Let me give a trivial example. Suppose you are interested in the transition amplitude from $x_0$ at time $t_0$ to $x_1$ at $t_1$. This is give by
$$ \mathcal A = \langle x_1| e^{-i H (t_1-t_0)}|x_0 \rangle $$
Using the Hamiltonian for a free particle we get
$$ \mathcal A = \int_{-\infty}^\infty dp e^{- i (\frac{p^2}{2m} \delta t - p \delta x)} $$
Being a Gaussian integral its trivial to solve but solving it will defeat the purpose. What we want to observe is that if $\delta x,\delta t \gg 1$ ($\hbar$ in natural units) we can approximate the integral by the value at the saddle point $p= m \frac{\delta x}{\delta t}$. You'll recognize this as the classical definition of momentum.
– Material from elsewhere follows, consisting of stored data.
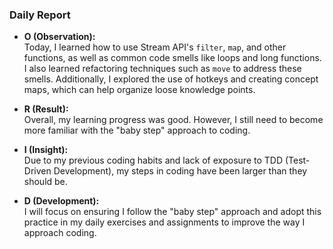 ### **Daily Report**

- **O (Observation):**  
  Today, I learned how to use Stream API's `filter`, `map`, and other functions, as well as common code smells like loops and long functions. I also learned refactoring techniques such as `move` to address these smells. Additionally, I explored the use of hotkeys and creating concept maps, which can help organize loose knowledge points.

- **R (Result):**  
  Overall, my learning progress was good. However, I still need to become more familiar with the "baby step" approach to coding.

- **I (Insight):**  
  Due to my previous coding habits and lack of exposure to TDD (Test-Driven Development), my steps in coding have been larger than they should be.

- **D (Development):**  
  I will focus on ensuring I follow the "baby step" approach and adopt this practice in my daily exercises and assignments to improve the way I approach coding.
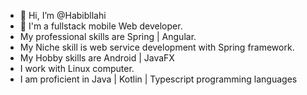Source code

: - 👋 Hi, I’m @Habibllahi
- 💞️ I'm a fullstack mobile Web developer. 
- My professional skills are Spring | Angular. 
- My Niche skill is web service development with Spring framework. 
- My Hobby skills are Android | JavaFX
- I work with Linux computer.
- I am proficient in Java | Kotlin | Typescript programming languages
<!---
Habibllahi/Habibllahi is a ✨ special ✨ repository because its `README.md` (this file) appears on your GitHub proYou can click the Preview link to take a look at your changes.
--->
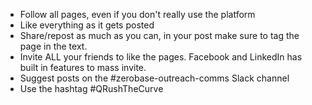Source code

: * Follow all pages, even if you don't really use the platform
* Like everything as it gets posted
* Share/repost as much as you can, in your post make sure to tag the page in the text.
* Invite ALL your friends to like the pages. Facebook and LinkedIn has built in features to mass invite. 
* Suggest posts on the #zerobase-outreach-comms Slack channel
* Use the hashtag #QRushTheCurve
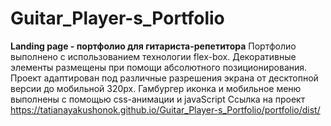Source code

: # Guitar_Player-s_Portfolio

**Landing page - портфолио для гитариста-репетитора**
Портфолио выполнено с использованием технологии flex-box.
Декоративные элементы размещены при помощи абсолютного позиционирования.
Проект адаптирован под различные разрешения экрана от десктопной версии до мобильной 320px.
Гамбургер иконка и мобильное меню выполнены с помощью css-анимации и javaScript
Ссылка на проект
https://tatianayakushonok.github.io/Guitar_Player-s_Portfolio/portfolio/dist/
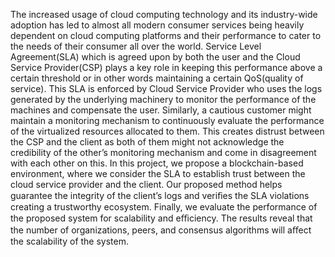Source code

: The increased usage of cloud computing technology and its industry-wide adoption has led to almost all modern consumer services being heavily dependent on cloud computing platforms and their performance to cater to the needs of their consumer all over the world. Service Level Agreement(SLA) which is agreed upon by both the user and the Cloud Service Provider(CSP) plays a key role in keeping this performance above a certain threshold or in other words maintaining a certain QoS(quality of service). This SLA is enforced by Cloud Service Provider who uses the logs generated by the underlying machinery to monitor the performance of the machines and compensate the user. Similarly, a cautious customer might maintain a monitoring mechanism to continuously evaluate the performance of the virtualized resources allocated to them. This creates distrust between the CSP and the client as both of them might not acknowledge the credibility of the other’s monitoring mechanism and come in disagreement with each other on this.
In this project, we propose a blockchain-based environment, where we consider the SLA to establish trust between the cloud service provider and the client. Our proposed method helps guarantee the integrity of the client’s logs and veriﬁes the SLA violations creating a trustworthy ecosystem. Finally, we evaluate the performance of the proposed system for scalability and eﬃciency. The results reveal that the number of organizations, peers, and consensus algorithms will aﬀect the scalability of the system.
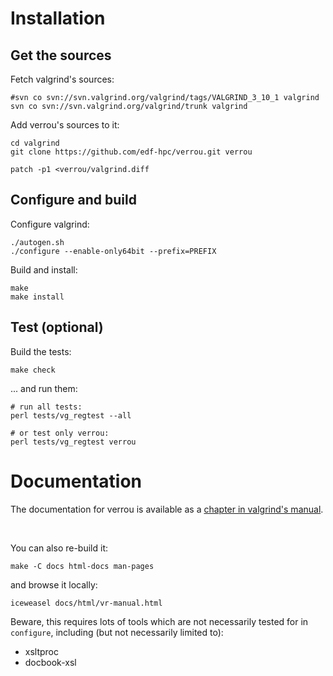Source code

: # Installation

## Get the sources

Fetch valgrind's sources:

    #svn co svn://svn.valgrind.org/valgrind/tags/VALGRIND_3_10_1 valgrind
    svn co svn://svn.valgrind.org/valgrind/trunk valgrind

Add verrou's sources to it:

    cd valgrind
    git clone https://github.com/edf-hpc/verrou.git verrou

    patch -p1 <verrou/valgrind.diff


## Configure and build

Configure valgrind:

    ./autogen.sh
    ./configure --enable-only64bit --prefix=PREFIX

Build and install:

    make
    make install


## Test (optional)

Build the tests:

    make check

... and run them:

    # run all tests:
    perl tests/vg_regtest --all

    # or test only verrou:
    perl tests/vg_regtest verrou


# Documentation

The documentation for verrou is available as a
[chapter in valgrind's manual](//edf-hpc.github.com/verrou/vr-manual.html).

<p>&nbsp;</p>

You can also re-build it:

    make -C docs html-docs man-pages

and browse it locally:

    iceweasel docs/html/vr-manual.html


Beware, this requires lots of tools which are not necessarily tested for in
`configure`, including (but not necessarily limited to):

  - xsltproc
  - docbook-xsl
This method is often called 'sum over all paths' but the different paths are coming only because the initial and final states are not eigenstates of the Hamiltonian. For instance if one were to take a Harmonic oscillator in the $n^{th}$ state we would get
$$ \langle m,t| n,0 \rangle = e^{-i n t} \delta_{mn} $$
that is unless the final state is exactly the same as the initial the amplitude is 0. One can also start off the harmonic oscillator in a position eigenstate or coherent state and see how it leads to sum over all paths and can also play with why the evolution of a coherent state seems to track a classical path even when $S\sim \hbar$ as mentioned in another answer above.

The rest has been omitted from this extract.